こんな事実を知らされたって、どうすりゃ良いんだよ!




7月28日

 暫く経って王様が死んだと聞いた。話によると病死らしい。

 でも真実は違う、それを知っているのはもう俺くらいだろう。

 



8月3日

 王様に世界の真実を知らされてから俺の日常は崩れていった。

 身近に居るあいつらは、いつもと変わらず俺を褒め称えてくれる、前の俺なら嬉しくて堪らなかった。


 だが今は冷静に考えてしっかりと見えるようになってきた。


 あいつらは笑顔で俺を褒めるが、そこには感情がない。目には生気という光が無いばかりか、まるで俺を褒めることが義務付けられている様だ。


 そうだ……、まるで機械の様に俺を褒めることしかしない。


 それを実感してからは褒められて過ごす日々に対して俺は段々と恐怖を感じてきた。



8月8日

 俺は遂に耐えられなくなり国の南にある最果ての森奥深くの洞窟に隠れている。

 もう関わりたくない!誰とも誰にも......、助けてくれ!



8月14日

 あれから6日が経ったが森のどこかでアンリとヘナや皆の声が聞こえる。

 俺を探しているのだろう。けど、言葉では心配しているが前のように声には感情がないのが分かる。

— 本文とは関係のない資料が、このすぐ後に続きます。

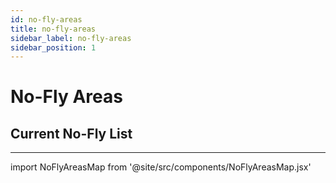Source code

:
 ```yaml
---
id: no-fly-areas
title: no-fly-areas
sidebar_label: no-fly-areas
sidebar_position: 1
---
```


# No-Fly Areas

## Current No-Fly List

---

import NoFlyAreasMap from '@site/src/components/NoFlyAreasMap.jsx'

<NoFlyAreasMap />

 それは俺個人を欲するのでなく、あくまで歯車が俺という機械を欲しているかのようだ。




月 日

 何日経ったんだろう?ろくに何も食べてない。それなのに不思議と腹は空かない……。

 これもチートスキルによる恩恵なのだろうか。はは、今頃、役立つのも変な話だな……。



月 日

 退屈でも良い、元の世界に帰りたい……。



月 日

 あーそうか!思い出した。

 俺は確かに「チート」と言った、最強じゃなく「チート」って……。

 つまり女神は俺の「チート」という言葉通りに世界を作り換えやがったんだ……。はははっ、本当に俺の言った通りだから、願いを叶えたあの女神は嘘は言ってねえ……。

 でもこんなんじゃない!俺が夢見てたのは、こんなんじゃないんだ!



月 日

 俺は最後の望みをかけて女神に呼びかけ祈ったが、遂にあの女は俺の前に姿を現すことはなかった。

               


        「何も出来なかった」



 そうだ。俺は城から帰った後に、国中の奴らの記憶を戻そうと何回か試してみた。だけど、今ある俺の スキルでさえも、あいつらには何も効果がなかった。

 __俺には何も出来ない、元の世界に帰ることも、この世界を元の姿に戻すことも。



月 日

 皆の声が聞こえない。俺を探すのをあきらめたのだろうか?

 ひょっとしたら俺が離れることで全てが元に戻ったのかもしれない。

 少し期待してみたが、何も変わっていなかったらと想像するだけで怖くて戻れない。

 もうここで過ごしていくしかないんだろうな。



月 日

 隠れていた洞窟の奥を見に行くと朽ち果てていた誰かの遺体があった。

 そいつも日記を書いていたので分かったがコイツも転移者だったらしい。


 日記の中身は――、俺と同じだった……。


 ああ、嘘だろ……。


 コイツも同じ様に恐怖を感じてここに居たらしい。


 俺が愕然としていると、ふと王様が俺に真実を話した時に小声で呟いていたのを思い出した……。

 

 「――あの時の再来だ」



月 日

 もう何日経ったか何ヶ月経ったかも分からない。もう怖さと寂しさともう訳が分からなくなってきた。

 チートなんて言うんじゃなかった!こんな異世界に来るんじゃなかった!


 助けて!女神様!チートなんて言いませんからお願いします!




月 日


 嫌だ!頼む!誰か助けて!!お願いします!お願い……!




月 日

 

 いやだいやだいやだいや



月 日

 

ごめん

         ごめん なさい


      ごめん


          許して




月 日

 さみしい 


    やだ




月 日

  

  おれ は


           つか れ た




月日

 もうなにも考えたくない 頭がぼーっとする

 おれはこのさきどうなるかも分からない 

 このにっきもこれで最ごにしようと思う  そういやこの にっ記になまえもつけてない 


 ははっ もう どうでも いい 

 でも でももし この日記に名前を付けるのなら 




「何でも出来るが何も出来なかった勇者の日記」





読んで頂きありがとうございました。

暗い話で批判もあるかもしれませんが、とりあえずこれにて完結です。

この話はチートを題材として、チートの意味であるプログラムを不正改造するみたいに、転移した世界や人が実は都合の良いように改造されていたらと思い書いてみました。

ジャンルはホラーにしよか悩みましたがそこまでインパクトも無いので、とりあえずハイファンタジーにしています。

*ホラージャンルに変更しました。